Aim of the task -> Return the following entries exactly, word for word.

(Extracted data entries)
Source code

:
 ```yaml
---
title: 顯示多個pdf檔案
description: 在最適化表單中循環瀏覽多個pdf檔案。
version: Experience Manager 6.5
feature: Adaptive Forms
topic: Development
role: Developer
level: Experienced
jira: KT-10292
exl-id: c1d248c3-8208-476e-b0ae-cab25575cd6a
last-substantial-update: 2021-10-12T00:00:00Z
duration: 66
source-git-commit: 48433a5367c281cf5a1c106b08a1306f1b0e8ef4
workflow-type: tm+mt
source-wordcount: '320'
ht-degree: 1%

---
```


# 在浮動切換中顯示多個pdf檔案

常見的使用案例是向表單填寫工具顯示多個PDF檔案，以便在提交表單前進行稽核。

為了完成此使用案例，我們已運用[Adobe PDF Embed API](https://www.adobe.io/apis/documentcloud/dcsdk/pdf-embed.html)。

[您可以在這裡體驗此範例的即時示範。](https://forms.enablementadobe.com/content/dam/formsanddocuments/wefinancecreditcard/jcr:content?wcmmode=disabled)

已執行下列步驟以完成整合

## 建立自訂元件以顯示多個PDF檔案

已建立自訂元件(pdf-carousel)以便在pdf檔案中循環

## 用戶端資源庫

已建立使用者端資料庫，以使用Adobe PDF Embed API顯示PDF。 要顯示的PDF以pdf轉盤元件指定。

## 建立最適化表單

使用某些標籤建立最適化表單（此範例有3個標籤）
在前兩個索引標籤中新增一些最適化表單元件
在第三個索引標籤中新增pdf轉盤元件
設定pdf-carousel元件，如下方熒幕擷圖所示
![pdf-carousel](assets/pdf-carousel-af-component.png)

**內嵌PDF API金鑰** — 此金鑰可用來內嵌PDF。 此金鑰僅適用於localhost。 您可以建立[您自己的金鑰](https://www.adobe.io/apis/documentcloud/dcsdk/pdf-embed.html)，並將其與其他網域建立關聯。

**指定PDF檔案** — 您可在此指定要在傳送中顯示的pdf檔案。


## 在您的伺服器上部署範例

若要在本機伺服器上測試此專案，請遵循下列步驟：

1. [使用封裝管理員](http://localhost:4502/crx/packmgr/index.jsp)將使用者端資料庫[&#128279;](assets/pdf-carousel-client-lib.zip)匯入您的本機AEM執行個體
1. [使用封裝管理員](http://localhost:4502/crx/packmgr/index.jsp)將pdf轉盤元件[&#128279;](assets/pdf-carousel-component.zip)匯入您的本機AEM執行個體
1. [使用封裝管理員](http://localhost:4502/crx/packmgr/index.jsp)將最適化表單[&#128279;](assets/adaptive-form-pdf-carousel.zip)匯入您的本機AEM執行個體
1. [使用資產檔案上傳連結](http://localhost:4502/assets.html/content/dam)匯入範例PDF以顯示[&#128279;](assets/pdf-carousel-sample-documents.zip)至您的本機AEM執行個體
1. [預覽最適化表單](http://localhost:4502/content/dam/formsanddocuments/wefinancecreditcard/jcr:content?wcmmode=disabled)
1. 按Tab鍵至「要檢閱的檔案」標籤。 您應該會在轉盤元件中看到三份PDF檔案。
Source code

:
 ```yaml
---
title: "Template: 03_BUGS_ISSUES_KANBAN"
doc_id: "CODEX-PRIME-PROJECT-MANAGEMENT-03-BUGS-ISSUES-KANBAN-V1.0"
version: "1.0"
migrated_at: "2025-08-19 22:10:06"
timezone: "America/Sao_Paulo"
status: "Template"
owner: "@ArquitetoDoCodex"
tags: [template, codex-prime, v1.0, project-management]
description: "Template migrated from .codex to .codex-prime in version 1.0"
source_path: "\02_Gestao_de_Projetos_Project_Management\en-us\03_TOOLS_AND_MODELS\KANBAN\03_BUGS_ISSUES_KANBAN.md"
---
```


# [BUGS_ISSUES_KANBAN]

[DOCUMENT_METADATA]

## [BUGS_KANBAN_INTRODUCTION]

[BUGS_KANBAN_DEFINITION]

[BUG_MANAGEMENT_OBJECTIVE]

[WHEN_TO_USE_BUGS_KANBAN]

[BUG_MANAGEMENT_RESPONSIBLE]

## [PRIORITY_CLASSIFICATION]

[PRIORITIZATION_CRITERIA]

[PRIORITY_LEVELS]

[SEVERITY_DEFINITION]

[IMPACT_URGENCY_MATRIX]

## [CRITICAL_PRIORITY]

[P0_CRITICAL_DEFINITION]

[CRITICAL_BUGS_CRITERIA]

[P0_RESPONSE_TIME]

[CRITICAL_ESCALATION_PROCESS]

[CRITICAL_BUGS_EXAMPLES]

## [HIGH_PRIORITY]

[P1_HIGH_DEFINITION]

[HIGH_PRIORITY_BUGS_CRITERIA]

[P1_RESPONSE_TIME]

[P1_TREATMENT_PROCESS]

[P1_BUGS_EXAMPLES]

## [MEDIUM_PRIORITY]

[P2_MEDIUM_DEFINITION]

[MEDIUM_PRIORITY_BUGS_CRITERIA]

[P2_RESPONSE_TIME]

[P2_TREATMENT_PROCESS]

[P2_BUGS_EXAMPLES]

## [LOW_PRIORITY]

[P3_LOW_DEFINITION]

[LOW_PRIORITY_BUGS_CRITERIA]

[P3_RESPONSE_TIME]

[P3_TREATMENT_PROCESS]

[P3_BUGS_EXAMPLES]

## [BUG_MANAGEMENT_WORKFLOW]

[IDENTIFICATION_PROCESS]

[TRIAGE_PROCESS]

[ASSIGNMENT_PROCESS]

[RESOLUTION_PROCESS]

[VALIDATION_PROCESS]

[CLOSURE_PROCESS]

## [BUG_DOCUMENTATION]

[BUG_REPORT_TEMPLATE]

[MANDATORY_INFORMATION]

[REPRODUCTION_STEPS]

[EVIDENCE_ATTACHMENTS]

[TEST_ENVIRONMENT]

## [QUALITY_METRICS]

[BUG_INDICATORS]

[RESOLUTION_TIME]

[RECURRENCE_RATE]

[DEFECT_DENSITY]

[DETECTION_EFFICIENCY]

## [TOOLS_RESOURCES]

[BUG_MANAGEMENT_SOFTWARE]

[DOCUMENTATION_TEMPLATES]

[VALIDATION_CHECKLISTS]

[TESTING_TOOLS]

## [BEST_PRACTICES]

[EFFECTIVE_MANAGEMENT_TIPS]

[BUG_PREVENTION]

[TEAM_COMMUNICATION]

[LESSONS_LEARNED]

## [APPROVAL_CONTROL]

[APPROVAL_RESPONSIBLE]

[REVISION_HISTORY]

Answer for the task ->
Source code

:
 ```yaml
---
title: 顯示多個pdf檔案
description: 在最適化表單中循環瀏覽多個pdf檔案。
version: Experience Manager 6.5
feature: Adaptive Forms
topic: Development
role: Developer
level: Experienced
jira: KT-10292
exl-id: c1d248c3-8208-476e-b0ae-cab25575cd6a
last-substantial-update: 2021-10-12T00:00:00Z
duration: 66
source-git-commit: 48433a5367c281cf5a1c106b08a1306f1b0e8ef4
workflow-type: tm+mt
source-wordcount: '320'
ht-degree: 1%

---
```


# 在浮動切換中顯示多個pdf檔案

常見的使用案例是向表單填寫工具顯示多個PDF檔案，以便在提交表單前進行稽核。

為了完成此使用案例，我們已運用[Adobe PDF Embed API](https://www.adobe.io/apis/documentcloud/dcsdk/pdf-embed.html)。

[您可以在這裡體驗此範例的即時示範。](https://forms.enablementadobe.com/content/dam/formsanddocuments/wefinancecreditcard/jcr:content?wcmmode=disabled)

已執行下列步驟以完成整合

## 建立自訂元件以顯示多個PDF檔案

已建立自訂元件(pdf-carousel)以便在pdf檔案中循環

## 用戶端資源庫

已建立使用者端資料庫，以使用Adobe PDF Embed API顯示PDF。 要顯示的PDF以pdf轉盤元件指定。

## 建立最適化表單

使用某些標籤建立最適化表單（此範例有3個標籤）
在前兩個索引標籤中新增一些最適化表單元件
在第三個索引標籤中新增pdf轉盤元件
設定pdf-carousel元件，如下方熒幕擷圖所示
![pdf-carousel](assets/pdf-carousel-af-component.png)

**內嵌PDF API金鑰** — 此金鑰可用來內嵌PDF。 此金鑰僅適用於localhost。 您可以建立[您自己的金鑰](https://www.adobe.io/apis/documentcloud/dcsdk/pdf-embed.html)，並將其與其他網域建立關聯。

**指定PDF檔案** — 您可在此指定要在傳送中顯示的pdf檔案。


## 在您的伺服器上部署範例

若要在本機伺服器上測試此專案，請遵循下列步驟：

1. [使用封裝管理員](http://localhost:4502/crx/packmgr/index.jsp)將使用者端資料庫[&#128279;](assets/pdf-carousel-client-lib.zip)匯入您的本機AEM執行個體
1. [使用封裝管理員](http://localhost:4502/crx/packmgr/index.jsp)將pdf轉盤元件[&#128279;](assets/pdf-carousel-component.zip)匯入您的本機AEM執行個體
1. [使用封裝管理員](http://localhost:4502/crx/packmgr/index.jsp)將最適化表單[&#128279;](assets/adaptive-form-pdf-carousel.zip)匯入您的本機AEM執行個體
1. [使用資產檔案上傳連結](http://localhost:4502/assets.html/content/dam)匯入範例PDF以顯示[&#128279;](assets/pdf-carousel-sample-documents.zip)至您的本機AEM執行個體
1. [預覽最適化表單](http://localhost:4502/content/dam/formsanddocuments/wefinancecreditcard/jcr:content?wcmmode=disabled)
1. 按Tab鍵至「要檢閱的檔案」標籤。 您應該會在轉盤元件中看到三份PDF檔案。
Source code

:
 ```yaml
---
title: "Template: 03_BUGS_ISSUES_KANBAN"
doc_id: "CODEX-PRIME-PROJECT-MANAGEMENT-03-BUGS-ISSUES-KANBAN-V1.0"
version: "1.0"
migrated_at: "2025-08-19 22:10:06"
timezone: "America/Sao_Paulo"
status: "Template"
owner: "@ArquitetoDoCodex"
tags: [template, codex-prime, v1.0, project-management]
description: "Template migrated from .codex to .codex-prime in version 1.0"
source_path: "\02_Gestao_de_Projetos_Project_Management\en-us\03_TOOLS_AND_MODELS\KANBAN\03_BUGS_ISSUES_KANBAN.md"
---
```


# [BUGS_ISSUES_KANBAN]

[DOCUMENT_METADATA]

## [BUGS_KANBAN_INTRODUCTION]

[BUGS_KANBAN_DEFINITION]

[BUG_MANAGEMENT_OBJECTIVE]

[WHEN_TO_USE_BUGS_KANBAN]

[BUG_MANAGEMENT_RESPONSIBLE]

## [PRIORITY_CLASSIFICATION]

[PRIORITIZATION_CRITERIA]

[PRIORITY_LEVELS]

[SEVERITY_DEFINITION]

[IMPACT_URGENCY_MATRIX]

## [CRITICAL_PRIORITY]

[P0_CRITICAL_DEFINITION]

[CRITICAL_BUGS_CRITERIA]

[P0_RESPONSE_TIME]

[CRITICAL_ESCALATION_PROCESS]

[CRITICAL_BUGS_EXAMPLES]

## [HIGH_PRIORITY]

[P1_HIGH_DEFINITION]

[HIGH_PRIORITY_BUGS_CRITERIA]

[P1_RESPONSE_TIME]

[P1_TREATMENT_PROCESS]

[P1_BUGS_EXAMPLES]

## [MEDIUM_PRIORITY]

[P2_MEDIUM_DEFINITION]

[MEDIUM_PRIORITY_BUGS_CRITERIA]

[P2_RESPONSE_TIME]

[P2_TREATMENT_PROCESS]

[P2_BUGS_EXAMPLES]

## [LOW_PRIORITY]

[P3_LOW_DEFINITION]

[LOW_PRIORITY_BUGS_CRITERIA]

[P3_RESPONSE_TIME]

[P3_TREATMENT_PROCESS]

[P3_BUGS_EXAMPLES]

## [BUG_MANAGEMENT_WORKFLOW]

[IDENTIFICATION_PROCESS]

[TRIAGE_PROCESS]

[ASSIGNMENT_PROCESS]

[RESOLUTION_PROCESS]

[VALIDATION_PROCESS]

[CLOSURE_PROCESS]

## [BUG_DOCUMENTATION]

[BUG_REPORT_TEMPLATE]

[MANDATORY_INFORMATION]

[REPRODUCTION_STEPS]

[EVIDENCE_ATTACHMENTS]

[TEST_ENVIRONMENT]

## [QUALITY_METRICS]

[BUG_INDICATORS]

[RESOLUTION_TIME]

[RECURRENCE_RATE]

[DEFECT_DENSITY]

[DETECTION_EFFICIENCY]

## [TOOLS_RESOURCES]

[BUG_MANAGEMENT_SOFTWARE]

[DOCUMENTATION_TEMPLATES]

[VALIDATION_CHECKLISTS]

[TESTING_TOOLS]

## [BEST_PRACTICES]

[EFFECTIVE_MANAGEMENT_TIPS]

[BUG_PREVENTION]

[TEAM_COMMUNICATION]

[LESSONS_LEARNED]

## [APPROVAL_CONTROL]

[APPROVAL_RESPONSIBLE]

[REVISION_HISTORY]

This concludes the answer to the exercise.